Problem to work on:
Retype the full set of records. Keep every character identical.

################

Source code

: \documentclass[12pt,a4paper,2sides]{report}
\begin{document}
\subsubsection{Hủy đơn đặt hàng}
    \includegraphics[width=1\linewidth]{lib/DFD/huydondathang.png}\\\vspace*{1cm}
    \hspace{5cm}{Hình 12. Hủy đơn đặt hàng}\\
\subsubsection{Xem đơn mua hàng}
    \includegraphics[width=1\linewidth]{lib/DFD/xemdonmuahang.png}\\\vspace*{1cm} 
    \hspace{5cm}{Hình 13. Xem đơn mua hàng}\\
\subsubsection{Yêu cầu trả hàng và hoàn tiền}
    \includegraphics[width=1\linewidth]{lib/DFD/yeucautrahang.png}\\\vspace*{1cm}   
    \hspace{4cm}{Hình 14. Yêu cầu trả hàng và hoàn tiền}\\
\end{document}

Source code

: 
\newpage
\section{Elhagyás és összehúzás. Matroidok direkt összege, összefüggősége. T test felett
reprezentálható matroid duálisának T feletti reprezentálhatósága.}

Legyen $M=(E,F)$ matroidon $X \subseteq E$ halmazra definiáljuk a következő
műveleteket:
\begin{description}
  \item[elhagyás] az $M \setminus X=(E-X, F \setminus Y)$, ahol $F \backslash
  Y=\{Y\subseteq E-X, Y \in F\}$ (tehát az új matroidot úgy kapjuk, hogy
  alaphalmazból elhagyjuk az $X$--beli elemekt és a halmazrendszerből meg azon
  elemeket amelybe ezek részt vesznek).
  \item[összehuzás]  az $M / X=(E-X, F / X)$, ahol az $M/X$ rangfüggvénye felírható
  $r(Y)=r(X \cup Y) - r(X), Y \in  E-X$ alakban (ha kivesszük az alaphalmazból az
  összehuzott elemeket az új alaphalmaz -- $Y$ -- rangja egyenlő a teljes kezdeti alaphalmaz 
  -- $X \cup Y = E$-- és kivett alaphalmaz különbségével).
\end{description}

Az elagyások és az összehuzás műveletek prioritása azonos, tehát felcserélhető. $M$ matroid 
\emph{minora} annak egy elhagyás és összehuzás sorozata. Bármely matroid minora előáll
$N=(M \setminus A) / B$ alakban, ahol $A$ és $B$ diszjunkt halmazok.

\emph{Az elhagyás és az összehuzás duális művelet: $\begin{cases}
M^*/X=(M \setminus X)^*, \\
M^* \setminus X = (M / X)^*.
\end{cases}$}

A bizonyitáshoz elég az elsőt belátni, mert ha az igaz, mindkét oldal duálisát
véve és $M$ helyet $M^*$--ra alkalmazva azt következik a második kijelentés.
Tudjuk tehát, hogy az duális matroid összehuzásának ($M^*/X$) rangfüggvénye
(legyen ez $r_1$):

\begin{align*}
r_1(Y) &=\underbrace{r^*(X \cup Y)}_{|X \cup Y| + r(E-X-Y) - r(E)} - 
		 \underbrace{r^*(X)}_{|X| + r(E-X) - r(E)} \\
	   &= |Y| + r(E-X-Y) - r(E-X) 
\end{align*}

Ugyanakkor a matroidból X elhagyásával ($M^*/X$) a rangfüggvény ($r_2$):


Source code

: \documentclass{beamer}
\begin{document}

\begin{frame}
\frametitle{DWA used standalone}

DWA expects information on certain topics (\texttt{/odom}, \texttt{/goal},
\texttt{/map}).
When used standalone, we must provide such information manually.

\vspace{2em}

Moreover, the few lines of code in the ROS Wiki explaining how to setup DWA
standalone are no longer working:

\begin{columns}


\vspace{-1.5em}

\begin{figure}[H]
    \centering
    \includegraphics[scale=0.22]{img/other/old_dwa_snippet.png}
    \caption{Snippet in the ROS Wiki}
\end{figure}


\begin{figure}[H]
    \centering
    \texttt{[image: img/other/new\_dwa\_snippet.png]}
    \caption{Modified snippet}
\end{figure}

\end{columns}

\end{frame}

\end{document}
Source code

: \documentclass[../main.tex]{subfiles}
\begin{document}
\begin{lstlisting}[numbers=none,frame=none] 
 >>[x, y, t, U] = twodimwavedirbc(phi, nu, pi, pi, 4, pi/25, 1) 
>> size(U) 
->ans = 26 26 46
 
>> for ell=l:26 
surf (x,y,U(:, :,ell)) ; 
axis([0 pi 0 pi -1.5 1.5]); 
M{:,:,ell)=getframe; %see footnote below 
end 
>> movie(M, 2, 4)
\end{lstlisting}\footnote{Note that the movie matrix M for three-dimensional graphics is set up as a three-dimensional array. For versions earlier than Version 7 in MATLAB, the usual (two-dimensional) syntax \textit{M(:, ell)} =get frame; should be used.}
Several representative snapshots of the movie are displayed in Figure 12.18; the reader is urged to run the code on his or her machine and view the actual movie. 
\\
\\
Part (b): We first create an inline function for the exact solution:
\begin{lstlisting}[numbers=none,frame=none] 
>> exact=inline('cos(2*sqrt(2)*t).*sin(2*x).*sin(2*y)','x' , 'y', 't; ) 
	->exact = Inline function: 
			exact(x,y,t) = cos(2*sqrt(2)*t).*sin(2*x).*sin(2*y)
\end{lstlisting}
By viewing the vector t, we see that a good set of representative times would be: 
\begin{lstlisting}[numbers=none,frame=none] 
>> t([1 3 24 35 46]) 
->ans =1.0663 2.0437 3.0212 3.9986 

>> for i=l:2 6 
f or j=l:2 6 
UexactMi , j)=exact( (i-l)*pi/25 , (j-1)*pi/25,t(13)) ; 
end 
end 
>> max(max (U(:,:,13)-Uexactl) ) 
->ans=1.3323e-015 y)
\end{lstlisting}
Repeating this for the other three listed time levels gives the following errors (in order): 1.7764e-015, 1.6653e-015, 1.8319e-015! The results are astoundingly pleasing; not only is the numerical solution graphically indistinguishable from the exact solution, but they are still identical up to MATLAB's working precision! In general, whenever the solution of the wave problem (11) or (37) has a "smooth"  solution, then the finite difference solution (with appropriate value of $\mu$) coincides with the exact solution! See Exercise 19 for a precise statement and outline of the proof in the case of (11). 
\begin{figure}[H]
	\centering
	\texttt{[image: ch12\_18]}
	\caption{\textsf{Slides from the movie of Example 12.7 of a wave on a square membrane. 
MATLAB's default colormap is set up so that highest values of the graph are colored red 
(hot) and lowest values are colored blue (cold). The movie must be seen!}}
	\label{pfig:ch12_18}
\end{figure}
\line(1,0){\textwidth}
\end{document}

################

Answer box:
Source code

: \documentclass[12pt,a4paper,2sides]{report}
\begin{document}
\subsubsection{Hủy đơn đặt hàng}
    \includegraphics[width=1\linewidth]{lib/DFD/huydondathang.png}\\\vspace*{1cm}
    \hspace{5cm}{Hình 12. Hủy đơn đặt hàng}\\
\subsubsection{Xem đơn mua hàng}
    \includegraphics[width=1\linewidth]{lib/DFD/xemdonmuahang.png}\\\vspace*{1cm} 
    \hspace{5cm}{Hình 13. Xem đơn mua hàng}\\
\subsubsection{Yêu cầu trả hàng và hoàn tiền}
    \includegraphics[width=1\linewidth]{lib/DFD/yeucautrahang.png}\\\vspace*{1cm}   
    \hspace{4cm}{Hình 14. Yêu cầu trả hàng và hoàn tiền}\\
\end{document}

Source code

: 
\newpage
\section{Elhagyás és összehúzás. Matroidok direkt összege, összefüggősége. T test felett
reprezentálható matroid duálisának T feletti reprezentálhatósága.}

Legyen $M=(E,F)$ matroidon $X \subseteq E$ halmazra definiáljuk a következő
műveleteket:
\begin{description}
  \item[elhagyás] az $M \setminus X=(E-X, F \setminus Y)$, ahol $F \backslash
  Y=\{Y\subseteq E-X, Y \in F\}$ (tehát az új matroidot úgy kapjuk, hogy
  alaphalmazból elhagyjuk az $X$--beli elemekt és a halmazrendszerből meg azon
  elemeket amelybe ezek részt vesznek).
  \item[összehuzás]  az $M / X=(E-X, F / X)$, ahol az $M/X$ rangfüggvénye felírható
  $r(Y)=r(X \cup Y) - r(X), Y \in  E-X$ alakban (ha kivesszük az alaphalmazból az
  összehuzott elemeket az új alaphalmaz -- $Y$ -- rangja egyenlő a teljes kezdeti alaphalmaz 
  -- $X \cup Y = E$-- és kivett alaphalmaz különbségével).
\end{description}

Az elagyások és az összehuzás műveletek prioritása azonos, tehát felcserélhető. $M$ matroid 
\emph{minora} annak egy elhagyás és összehuzás sorozata. Bármely matroid minora előáll
$N=(M \setminus A) / B$ alakban, ahol $A$ és $B$ diszjunkt halmazok.

\emph{Az elhagyás és az összehuzás duális művelet: $\begin{cases}
M^*/X=(M \setminus X)^*, \\
M^* \setminus X = (M / X)^*.
\end{cases}$}

A bizonyitáshoz elég az elsőt belátni, mert ha az igaz, mindkét oldal duálisát
véve és $M$ helyet $M^*$--ra alkalmazva azt következik a második kijelentés.
Tudjuk tehát, hogy az duális matroid összehuzásának ($M^*/X$) rangfüggvénye
(legyen ez $r_1$):

\begin{align*}
r_1(Y) &=\underbrace{r^*(X \cup Y)}_{|X \cup Y| + r(E-X-Y) - r(E)} - 
		 \underbrace{r^*(X)}_{|X| + r(E-X) - r(E)} \\
	   &= |Y| + r(E-X-Y) - r(E-X) 
\end{align*}

Ugyanakkor a matroidból X elhagyásával ($M^*/X$) a rangfüggvény ($r_2$):


Source code

: \documentclass{beamer}
\begin{document}

\begin{frame}
\frametitle{DWA used standalone}

DWA expects information on certain topics (\texttt{/odom}, \texttt{/goal},
\texttt{/map}).
When used standalone, we must provide such information manually.

\vspace{2em}

Moreover, the few lines of code in the ROS Wiki explaining how to setup DWA
standalone are no longer working:

\begin{columns}


\vspace{-1.5em}

\begin{figure}[H]
    \centering
    \includegraphics[scale=0.22]{img/other/old_dwa_snippet.png}
    \caption{Snippet in the ROS Wiki}
\end{figure}


\begin{figure}[H]
    \centering
    \texttt{[image: img/other/new\_dwa\_snippet.png]}
    \caption{Modified snippet}
\end{figure}

\end{columns}

\end{frame}

\end{document}
Source code

: \documentclass[../main.tex]{subfiles}
\begin{document}
\begin{lstlisting}[numbers=none,frame=none] 
 >>[x, y, t, U] = twodimwavedirbc(phi, nu, pi, pi, 4, pi/25, 1) 
>> size(U) 
->ans = 26 26 46
 
>> for ell=l:26 
surf (x,y,U(:, :,ell)) ; 
axis([0 pi 0 pi -1.5 1.5]); 
M{:,:,ell)=getframe; %see footnote below 
end 
>> movie(M, 2, 4)
\end{lstlisting}\footnote{Note that the movie matrix M for three-dimensional graphics is set up as a three-dimensional array. For versions earlier than Version 7 in MATLAB, the usual (two-dimensional) syntax \textit{M(:, ell)} =get frame; should be used.}
Several representative snapshots of the movie are displayed in Figure 12.18; the reader is urged to run the code on his or her machine and view the actual movie. 
\\
\\
Part (b): We first create an inline function for the exact solution:
\begin{lstlisting}[numbers=none,frame=none] 
>> exact=inline('cos(2*sqrt(2)*t).*sin(2*x).*sin(2*y)','x' , 'y', 't; ) 
	->exact = Inline function: 
			exact(x,y,t) = cos(2*sqrt(2)*t).*sin(2*x).*sin(2*y)
\end{lstlisting}
By viewing the vector t, we see that a good set of representative times would be: 
\begin{lstlisting}[numbers=none,frame=none] 
>> t([1 3 24 35 46]) 
->ans =1.0663 2.0437 3.0212 3.9986 

>> for i=l:2 6 
f or j=l:2 6 
UexactMi , j)=exact( (i-l)*pi/25 , (j-1)*pi/25,t(13)) ; 
end 
end 
>> max(max (U(:,:,13)-Uexactl) ) 
->ans=1.3323e-015 y)
\end{lstlisting}
Repeating this for the other three listed time levels gives the following errors (in order): 1.7764e-015, 1.6653e-015, 1.8319e-015! The results are astoundingly pleasing; not only is the numerical solution graphically indistinguishable from the exact solution, but they are still identical up to MATLAB's working precision! In general, whenever the solution of the wave problem (11) or (37) has a "smooth"  solution, then the finite difference solution (with appropriate value of $\mu$) coincides with the exact solution! See Exercise 19 for a precise statement and outline of the proof in the case of (11). 
\begin{figure}[H]
	\centering
	\texttt{[image: ch12\_18]}
	\caption{\textsf{Slides from the movie of Example 12.7 of a wave on a square membrane. 
MATLAB's default colormap is set up so that highest values of the graph are colored red 
(hot) and lowest values are colored blue (cold). The movie must be seen!}}
	\label{pfig:ch12_18}
\end{figure}
\line(1,0){\textwidth}
\end{document}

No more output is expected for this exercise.